TASK BRIEF: Look through the records below for the line holding "Fetch active approval rule configuration.". Write it out exactly, with each following line through the line holding "Update approval rule configuration.".
*** INPUT DATA Section Begins ***
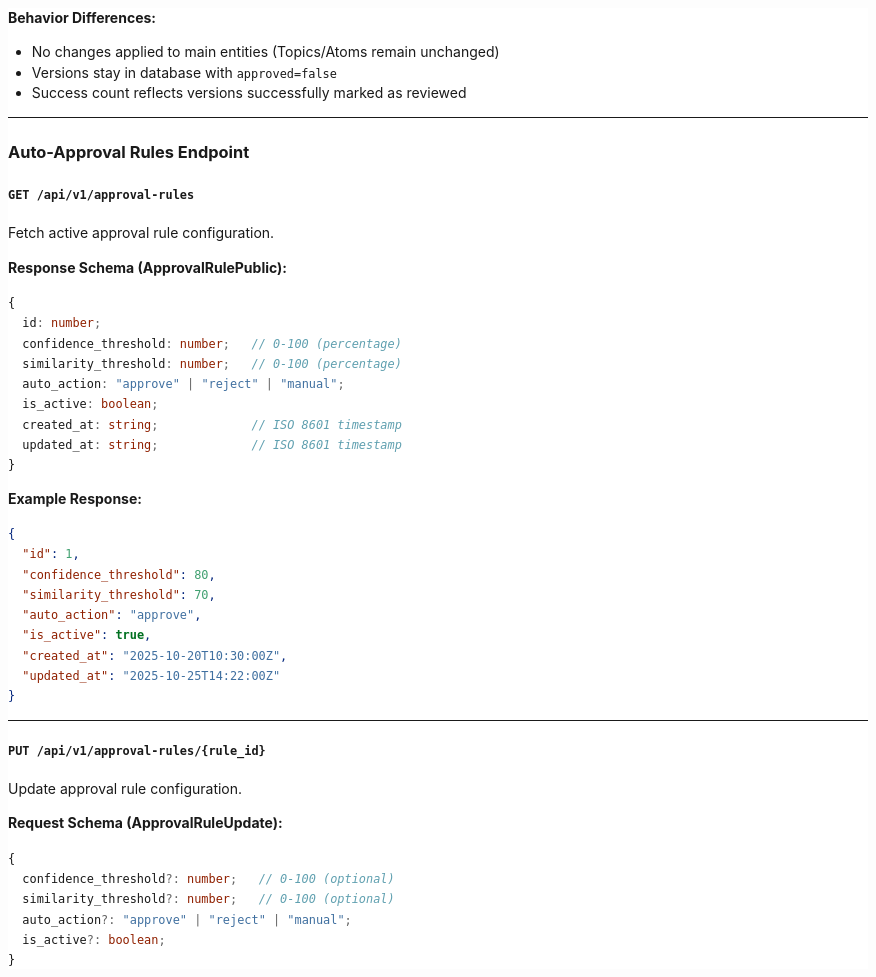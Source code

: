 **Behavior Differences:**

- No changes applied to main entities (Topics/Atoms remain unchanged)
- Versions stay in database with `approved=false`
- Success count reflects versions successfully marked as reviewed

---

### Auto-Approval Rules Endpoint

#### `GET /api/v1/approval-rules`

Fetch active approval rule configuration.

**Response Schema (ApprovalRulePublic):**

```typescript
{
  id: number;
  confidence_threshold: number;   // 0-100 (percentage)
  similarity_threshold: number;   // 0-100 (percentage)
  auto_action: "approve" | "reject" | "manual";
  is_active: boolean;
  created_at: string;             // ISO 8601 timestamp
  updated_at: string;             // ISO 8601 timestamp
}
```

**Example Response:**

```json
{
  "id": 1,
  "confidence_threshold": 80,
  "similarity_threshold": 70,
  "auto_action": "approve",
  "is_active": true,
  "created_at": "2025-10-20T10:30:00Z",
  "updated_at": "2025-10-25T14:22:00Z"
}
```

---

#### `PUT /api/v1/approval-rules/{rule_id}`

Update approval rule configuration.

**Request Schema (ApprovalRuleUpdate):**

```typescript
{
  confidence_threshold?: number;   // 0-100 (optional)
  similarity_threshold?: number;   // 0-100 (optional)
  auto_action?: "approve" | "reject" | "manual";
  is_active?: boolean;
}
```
*** INPUT DATA Section Ends ***
RESULT FOR THIS TASK:
Fetch active approval rule configuration.

**Response Schema (ApprovalRulePublic):**

```typescript
{
  id: number;
  confidence_threshold: number;   // 0-100 (percentage)
  similarity_threshold: number;   // 0-100 (percentage)
  auto_action: "approve" | "reject" | "manual";
  is_active: boolean;
  created_at: string;             // ISO 8601 timestamp
  updated_at: string;             // ISO 8601 timestamp
}
```

**Example Response:**

```json
{
  "id": 1,
  "confidence_threshold": 80,
  "similarity_threshold": 70,
  "auto_action": "approve",
  "is_active": true,
  "created_at": "2025-10-20T10:30:00Z",
  "updated_at": "2025-10-25T14:22:00Z"
}
```

---

#### `PUT /api/v1/approval-rules/{rule_id}`

Update approval rule configuration.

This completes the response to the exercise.